Terra Nuova e Crocevia denunciano: “Il land grabbing uccide il diritto a produrre cibo delle popolazioni locali". Il caso Senegal.
E’ di questi giorni la notizia, citata sul sito del CNCR (Conseil National de Concertation et de Coopération des Ruraux – Organizzazione nazionale contadina del Senegal – www.cncr.org), della morte di una persona nella comunità rurale di Fanaye, nel nord del Senegal, proprio a causa del land grabbing. Il 26 ottobre scorso infatti, la popolazione esasperata dalla cessione delle proprie terre ha tentato di impedire la riunione delle autorità locali favorevoli al progetto. Il bilancio è stato di un morto e 21 feriti. Dieci dei quali in condizioni molto gravi.
La tensione cresce e ovunque le reti contadine si mobilitano: a Sélingué, in Mali, dal 17 al 21 novembre scorsi, si è tenuta una Conferenza internazionale contro il furto di terre, promossa da Via Campesina e dal CNOP(Coordinamento nazionale delle organizzazioni contadine del Mali). Presenti anche Terra Nuova e Crocevia che hanno potuto sentire direttamente dalle organizzazioni contadine interessate cosa stia succedendo a Fanaye. Alla base della sollevazione della comunità rurale del distretto c’è la cessione di oltre 20.000 ettari a una società a partecipazione italiana che sarebbe interessata alla produzione di biocarburanti.

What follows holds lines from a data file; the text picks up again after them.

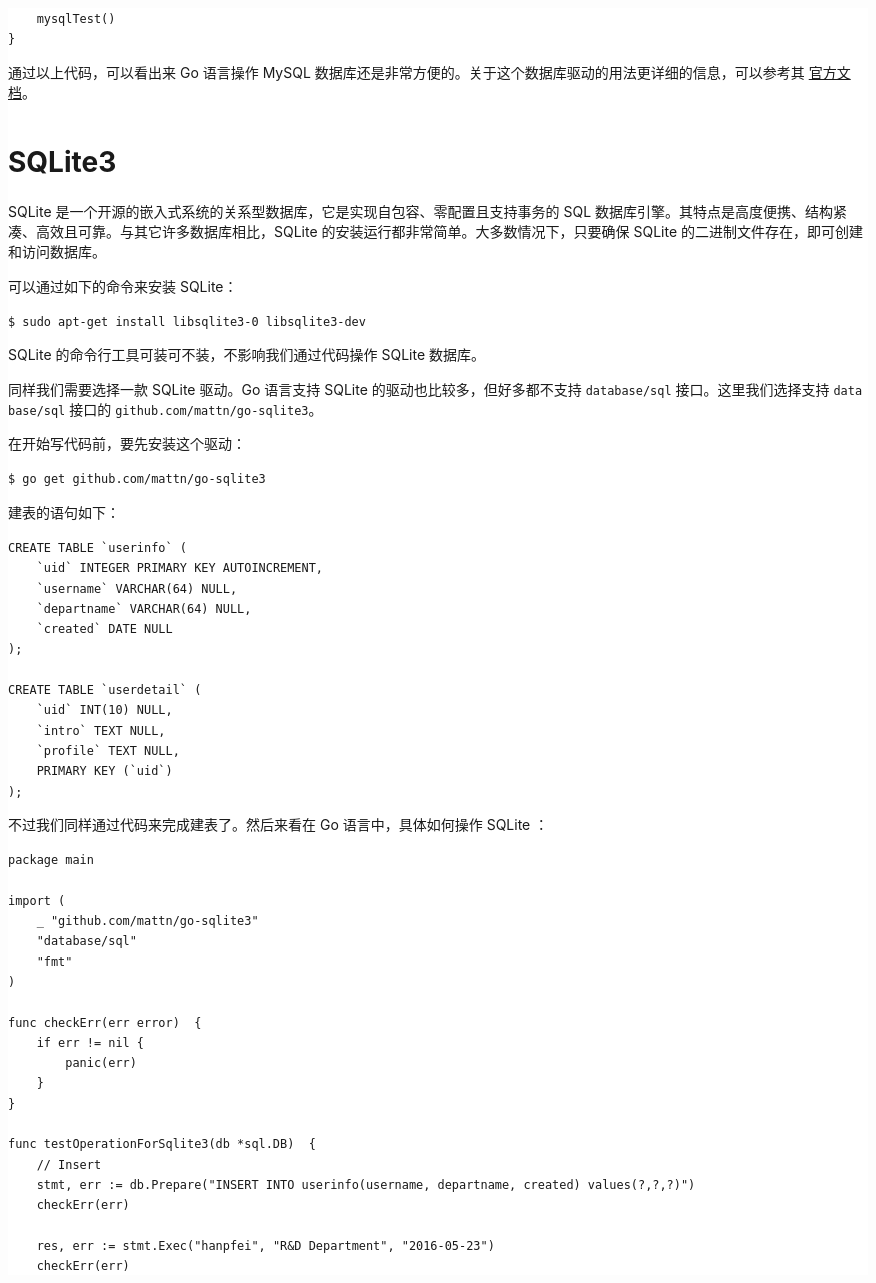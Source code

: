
 ```
	mysqlTest()
}
```
通过以上代码，可以看出来 Go 语言操作 MySQL 数据库还是非常方便的。关于这个数据库驱动的用法更详细的信息，可以参考其 [官方文档](https://godoc.org/github.com/go-sql-driver/mysql)。

# SQLite3
SQLite 是一个开源的嵌入式系统的关系型数据库，它是实现自包容、零配置且支持事务的 SQL 数据库引擎。其特点是高度便携、结构紧凑、高效且可靠。与其它许多数据库相比，SQLite 的安装运行都非常简单。大多数情况下，只要确保 SQLite 的二进制文件存在，即可创建和访问数据库。

可以通过如下的命令来安装 SQLite：
```
$ sudo apt-get install libsqlite3-0 libsqlite3-dev
```
SQLite 的命令行工具可装可不装，不影响我们通过代码操作 SQLite 数据库。

同样我们需要选择一款 SQLite 驱动。Go 语言支持 SQLite 的驱动也比较多，但好多都不支持 `database/sql` 接口。这里我们选择支持 `database/sql` 接口的 `github.com/mattn/go-sqlite3`。

在开始写代码前，要先安装这个驱动：
```
$ go get github.com/mattn/go-sqlite3
```

建表的语句如下：
```
CREATE TABLE `userinfo` (
    `uid` INTEGER PRIMARY KEY AUTOINCREMENT,
    `username` VARCHAR(64) NULL,
    `departname` VARCHAR(64) NULL,
    `created` DATE NULL
);

CREATE TABLE `userdetail` (
    `uid` INT(10) NULL,
    `intro` TEXT NULL,
    `profile` TEXT NULL,
    PRIMARY KEY (`uid`)
);
```

不过我们同样通过代码来完成建表了。然后来看在 Go 语言中，具体如何操作 SQLite ：
```
package main

import (
	_ "github.com/mattn/go-sqlite3"
	"database/sql"
	"fmt"
)

func checkErr(err error)  {
	if err != nil {
		panic(err)
	}
}

func testOperationForSqlite3(db *sql.DB)  {
	// Insert
	stmt, err := db.Prepare("INSERT INTO userinfo(username, departname, created) values(?,?,?)")
	checkErr(err)

	res, err := stmt.Exec("hanpfei", "R&D Department", "2016-05-23")
	checkErr(err)

```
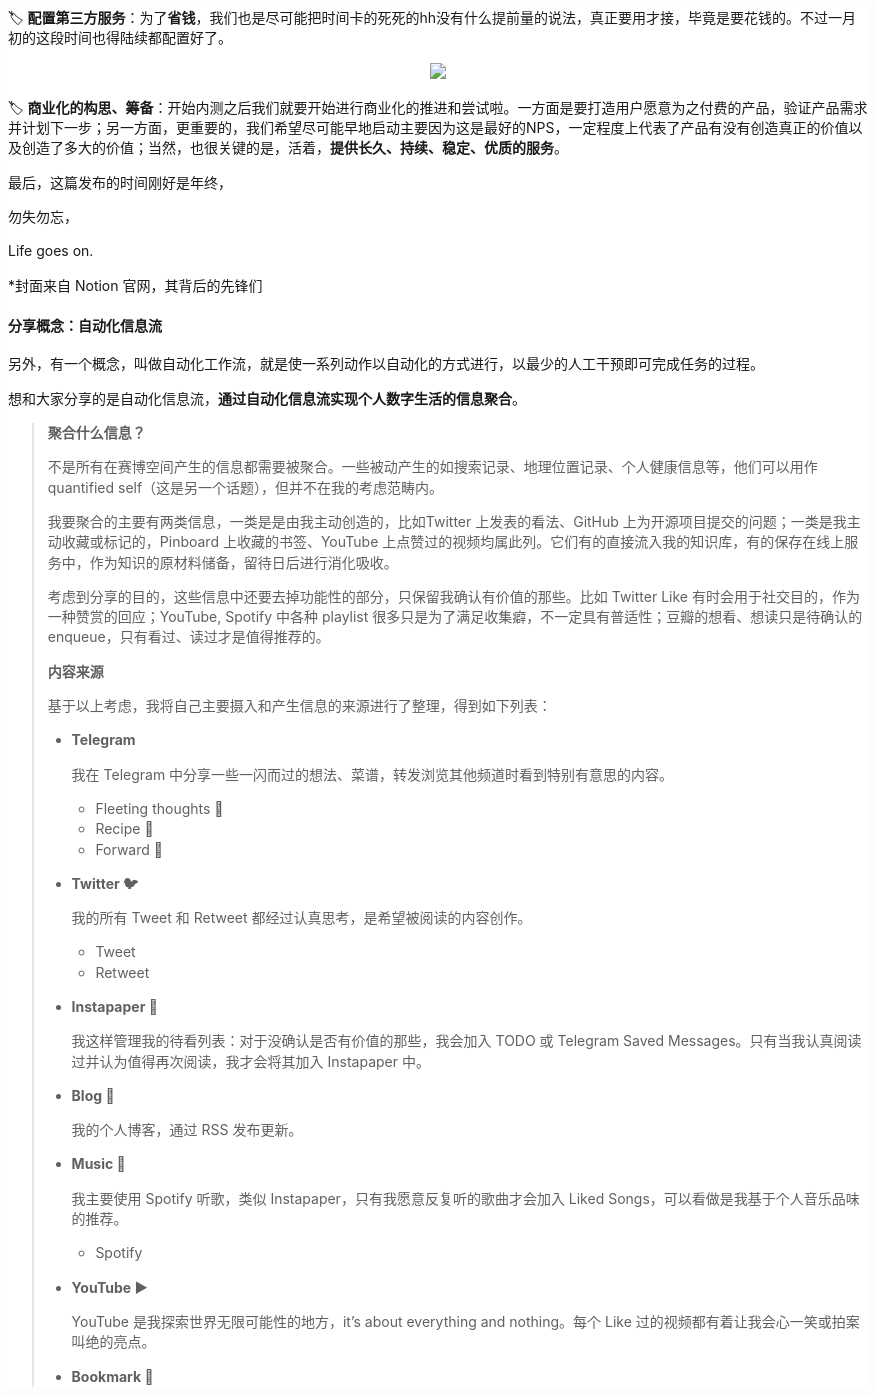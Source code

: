 🏷️ **配置第三方服务**：为了**省钱**，我们也是尽可能把时间卡的死死的hh没有什么提前量的说法，真正要用才接，毕竟是要花钱的。不过一月初的这段时间也得陆续都配置好了。

<div align='center'><img src="https://zhouzhoukl.oss-cn-hangzhou.aliyuncs.com/images/weekly_003_4.png" width="100%"></div>

🏷️ **商业化的构思、筹备**：开始内测之后我们就要开始进行商业化的推进和尝试啦。一方面是要打造用户愿意为之付费的产品，验证产品需求并计划下一步；另一方面，更重要的，我们希望尽可能早地启动主要因为这是最好的NPS，一定程度上代表了产品有没有创造真正的价值以及创造了多大的价值；当然，也很关键的是，活着，**提供长久、持续、稳定、优质的服务**。

最后，这篇发布的时间刚好是年终，

勿失勿忘，

Life goes on. 

*封面来自 Notion 官网，其背后的先锋们

#### 分享概念：自动化信息流

另外，有一个概念，叫做自动化工作流，就是使一系列动作以自动化的方式进行，以最少的人工干预即可完成任务的过程。

想和大家分享的是自动化信息流，**通过自动化信息流实现个人数字生活的信息聚合**。

> **聚合什么信息？**
>
> 不是所有在赛博空间产生的信息都需要被聚合。一些被动产生的如搜索记录、地理位置记录、个人健康信息等，他们可以用作 quantified self（这是另一个话题），但并不在我的考虑范畴内。
>
> 我要聚合的主要有两类信息，一类是是由我主动创造的，比如Twitter 上发表的看法、GitHub 上为开源项目提交的问题；一类是我主动收藏或标记的，Pinboard 上收藏的书签、YouTube 上点赞过的视频均属此列。它们有的直接流入我的知识库，有的保存在线上服务中，作为知识的原材料储备，留待日后进行消化吸收。
>
> 考虑到分享的目的，这些信息中还要去掉功能性的部分，只保留我确认有价值的那些。比如 Twitter Like 有时会用于社交目的，作为一种赞赏的回应；YouTube, Spotify 中各种 playlist 很多只是为了满足收集癖，不一定具有普适性；豆瓣的想看、想读只是待确认的 enqueue，只有看过、读过才是值得推荐的。
>
> **内容来源**
>
> 基于以上考虑，我将自己主要摄入和产生信息的来源进行了整理，得到如下列表：
>
> - **Telegram**
>
>   我在 Telegram 中分享一些一闪而过的想法、菜谱，转发浏览其他频道时看到特别有意思的内容。
>   - Fleeting thoughts 💭
>   - Recipe 🍳
>   - Forward 🔄
>
> - **Twitter 🐦**
>
>   我的所有 Tweet 和 Retweet 都经过认真思考，是希望被阅读的内容创作。
>   - Tweet
>   - Retweet
>
> - **Instapaper 📖**
>
>   我这样管理我的待看列表：对于没确认是否有价值的那些，我会加入 TODO 或 Telegram Saved Messages。只有当我认真阅读过并认为值得再次阅读，我才会将其加入 Instapaper 中。
>
> - **Blog 📝**
>
>   我的个人博客，通过 RSS 发布更新。
>
> - **Music 🎵**
>
>   我主要使用 Spotify 听歌，类似 Instapaper，只有我愿意反复听的歌曲才会加入 Liked Songs，可以看做是我基于个人音乐品味的推荐。
>   - Spotify
>
> - **YouTube ▶️**
>
>   YouTube 是我探索世界无限可能性的地方，it’s about everything and nothing。每个 Like 过的视频都有着让我会心一笑或拍案叫绝的亮点。
>
> - **Bookmark 🔖**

Con l’accaparramento delle terre, di fatto, multinazionali e governi stranieri sequestrano anche il diritto a produrre dei contadini e delle comunità rurali. Un delitto peggiore della mera acquisizione della proprietà della terra perché impedisce all’agricoltura di piccola scala di esercitare le sue capacità sovrane, di adattare le sue produzioni alle esigenze locali, di seguirne le trasformazioni, in poche parole, di assicurare la sicurezza e sovranità alimentare di un Paese.

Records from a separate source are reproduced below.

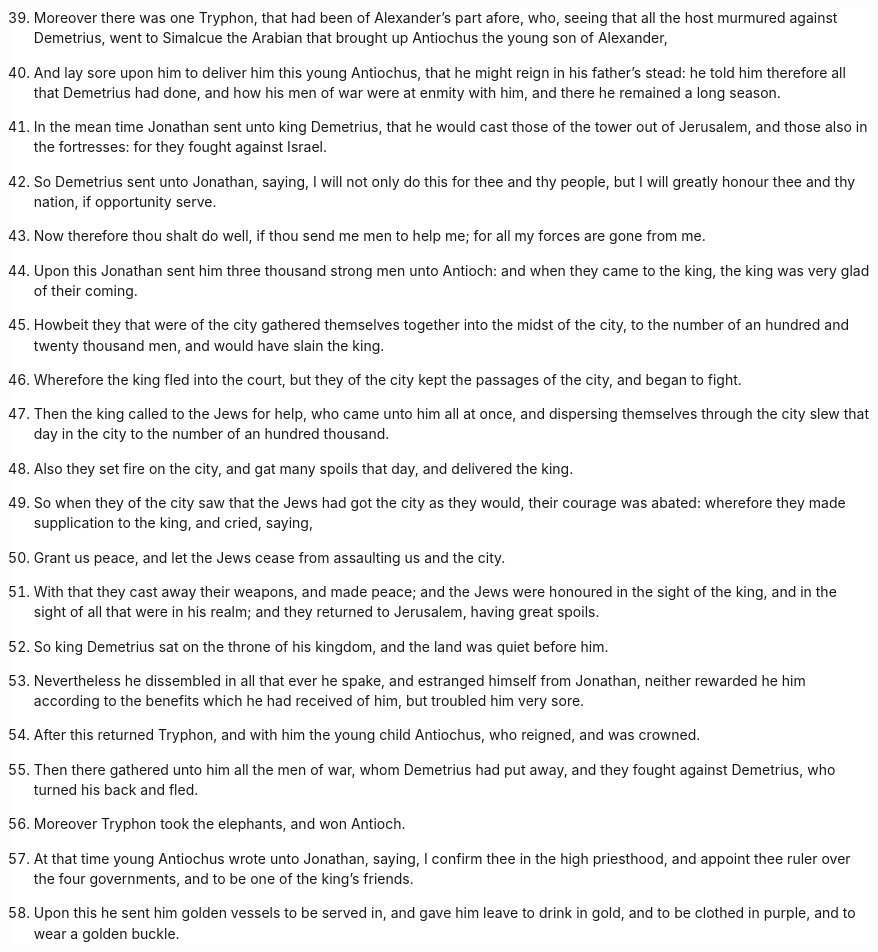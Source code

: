 39. Moreover there was one Tryphon, that had been of Alexander’s part afore, who, seeing that all the host murmured against Demetrius, went to Simalcue the Arabian that brought up Antiochus the young son of Alexander,

40. And lay sore upon him to deliver him this young Antiochus, that he might reign in his father’s stead: he told him therefore all that Demetrius had done, and how his men of war were at enmity with him, and there he remained a long season.

41. In the mean time Jonathan sent unto king Demetrius, that he would cast those of the tower out of Jerusalem, and those also in the fortresses: for they fought against Israel.

42. So Demetrius sent unto Jonathan, saying, I will not only do this for thee and thy people, but I will greatly honour thee and thy nation, if opportunity serve.

43. Now therefore thou shalt do well, if thou send me men to help me; for all my forces are gone from me.

44. Upon this Jonathan sent him three thousand strong men unto Antioch: and when they came to the king, the king was very glad of their coming.

45. Howbeit they that were of the city gathered themselves together into the midst of the city, to the number of an hundred and twenty thousand men, and would have slain the king.

46. Wherefore the king fled into the court, but they of the city kept the passages of the city, and began to fight.

47. Then the king called to the Jews for help, who came unto him all at once, and dispersing themselves through the city slew that day in the city to the number of an hundred thousand.

48. Also they set fire on the city, and gat many spoils that day, and delivered the king.

49. So when they of the city saw that the Jews had got the city as they would, their courage was abated: wherefore they made supplication to the king, and cried, saying,

50. Grant us peace, and let the Jews cease from assaulting us and the city.

51. With that they cast away their weapons, and made peace; and the Jews were honoured in the sight of the king, and in the sight of all that were in his realm; and they returned to Jerusalem, having great spoils.

52. So king Demetrius sat on the throne of his kingdom, and the land was quiet before him.

53. Nevertheless he dissembled in all that ever he spake, and estranged himself from Jonathan, neither rewarded he him according to the benefits which he had received of him, but troubled him very sore.

54. After this returned Tryphon, and with him the young child Antiochus, who reigned, and was crowned.

55. Then there gathered unto him all the men of war, whom Demetrius had put away, and they fought against Demetrius, who turned his back and fled.

56. Moreover Tryphon took the elephants, and won Antioch.

57. At that time young Antiochus wrote unto Jonathan, saying, I confirm thee in the high priesthood, and appoint thee ruler over the four governments, and to be one of the king’s friends.

58. Upon this he sent him golden vessels to be served in, and gave him leave to drink in gold, and to be clothed in purple, and to wear a golden buckle.
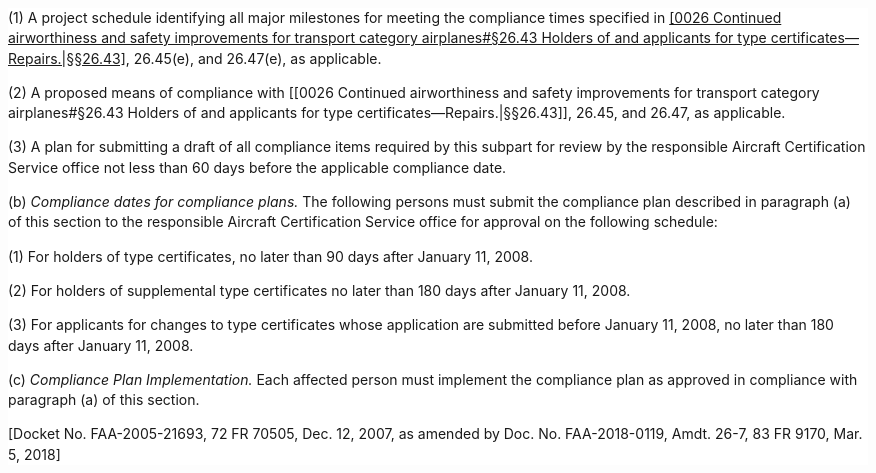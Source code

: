 \(1\) A project schedule identifying all major milestones for meeting the compliance times specified in [[0026 Continued airworthiness and safety improvements for transport category airplanes#§26.43   Holders of and applicants for type certificates—Repairs.|§§26.43]](f), 26.45(e), and 26.47(e), as applicable.

\(2\) A proposed means of compliance with [[0026 Continued airworthiness and safety improvements for transport category airplanes#§26.43   Holders of and applicants for type certificates—Repairs.|§§26.43]], 26.45, and 26.47, as applicable.

\(3\) A plan for submitting a draft of all compliance items required by this subpart for review by the responsible Aircraft Certification Service office not less than 60 days before the applicable compliance date.

\(b\) *Compliance dates for compliance plans.* The following persons must submit the compliance plan described in paragraph (a) of this section to the responsible Aircraft Certification Service office for approval on the following schedule:

\(1\) For holders of type certificates, no later than 90 days after January 11, 2008.

\(2\) For holders of supplemental type certificates no later than 180 days after January 11, 2008.

\(3\) For applicants for changes to type certificates whose application are submitted before January 11, 2008, no later than 180 days after January 11, 2008.

\(c\) *Compliance Plan Implementation.* Each affected person must implement the compliance plan as approved in compliance with paragraph (a) of this section.

\[Docket No. FAA-2005-21693, 72 FR 70505, Dec. 12, 2007, as amended by Doc. No. FAA-2018-0119, Amdt. 26-7, 83 FR 9170, Mar. 5, 2018\]

</div>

Laddove il landgrabbing colpisce, si assiste sempre ad una rimozione forzata delle produzioni locali, modificando profondamente il sistema agrario e riducendo drasticamente il circuito commerciale dei prodotti alimentari nel mercato interno. Tutto ciò mina profondamente non solo la capacità di generare reddito dell’agricoltura familiare, ma rende anche l’allevamento, basato tradizionalmente sul pascolo nelle terre comuni, impossibile.

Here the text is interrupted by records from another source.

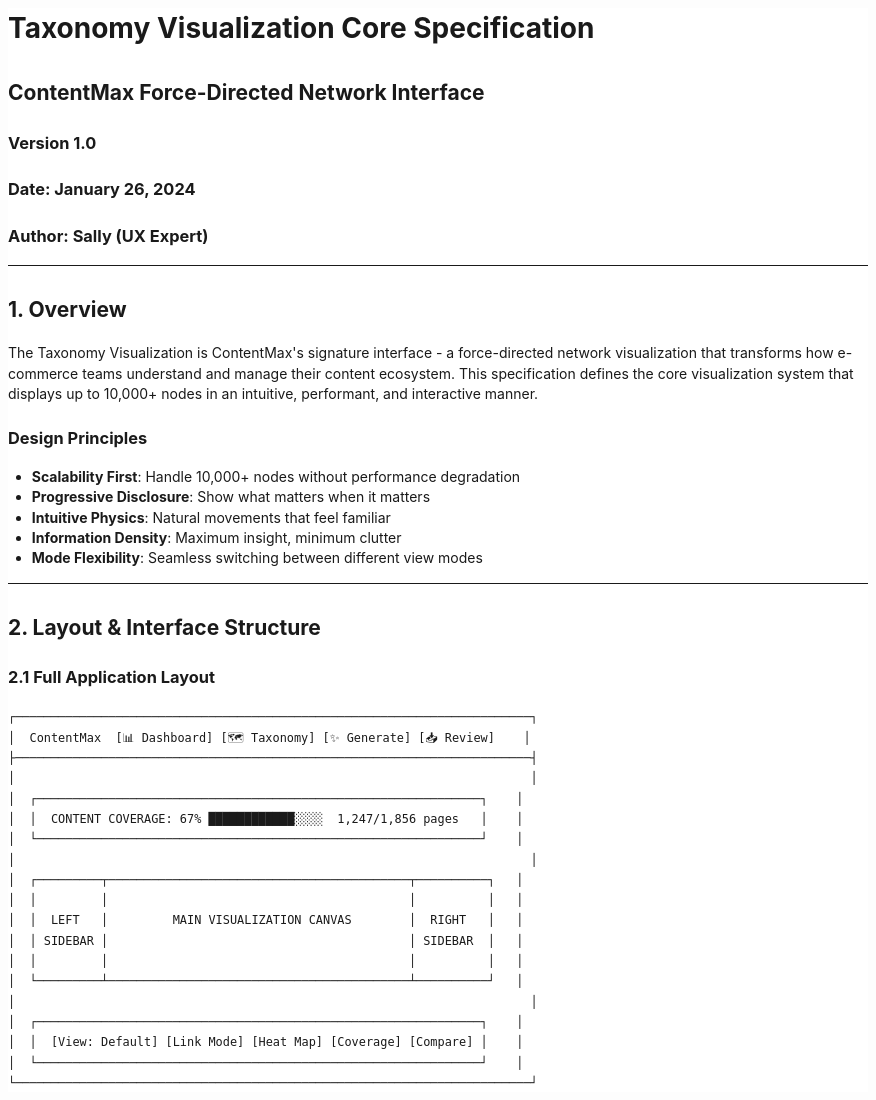 # Taxonomy Visualization Core Specification
## ContentMax Force-Directed Network Interface

### Version 1.0
### Date: January 26, 2024
### Author: Sally (UX Expert)

---

## 1. Overview

The Taxonomy Visualization is ContentMax's signature interface - a force-directed network visualization that transforms how e-commerce teams understand and manage their content ecosystem. This specification defines the core visualization system that displays up to 10,000+ nodes in an intuitive, performant, and interactive manner.

### Design Principles
- **Scalability First**: Handle 10,000+ nodes without performance degradation
- **Progressive Disclosure**: Show what matters when it matters
- **Intuitive Physics**: Natural movements that feel familiar
- **Information Density**: Maximum insight, minimum clutter
- **Mode Flexibility**: Seamless switching between different view modes

---

## 2. Layout & Interface Structure

### 2.1 Full Application Layout

```
┌────────────────────────────────────────────────────────────────────────┐
│  ContentMax  [📊 Dashboard] [🗺️ Taxonomy] [✨ Generate] [📥 Review]    │
├────────────────────────────────────────────────────────────────────────┤
│                                                                        │
│  ┌──────────────────────────────────────────────────────────────┐    │
│  │  CONTENT COVERAGE: 67% ████████████░░░░  1,247/1,856 pages   │    │
│  └──────────────────────────────────────────────────────────────┘    │
│                                                                        │
│  ┌─────────┬──────────────────────────────────────────┬──────────┐   │
│  │         │                                          │          │   │
│  │  LEFT   │         MAIN VISUALIZATION CANVAS        │  RIGHT   │   │
│  │ SIDEBAR │                                          │ SIDEBAR  │   │
│  │         │                                          │          │   │
│  └─────────┴──────────────────────────────────────────┴──────────┘   │
│                                                                        │
│  ┌──────────────────────────────────────────────────────────────┐    │
│  │  [View: Default] [Link Mode] [Heat Map] [Coverage] [Compare] │    │
│  └──────────────────────────────────────────────────────────────┘    │
└────────────────────────────────────────────────────────────────────────┘
```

I conflitti sull’uso delle terre agricole rapidamente diventano violenti. E le responsabilità sono di tutti i Paesi industrializzati. Italia compresa. Molte aziende italiane, in funzione della corsa alla “mobilità sostenibile” come sancito dalla Commissione Europea, guardano ai territori dei Paesi del sud del mondo con una nuova prospettiva, che, molto spesso, profuma di jatropha, la pianta che promette di salvare la terra dal riscaldamento climatico. Ma non dalla fame.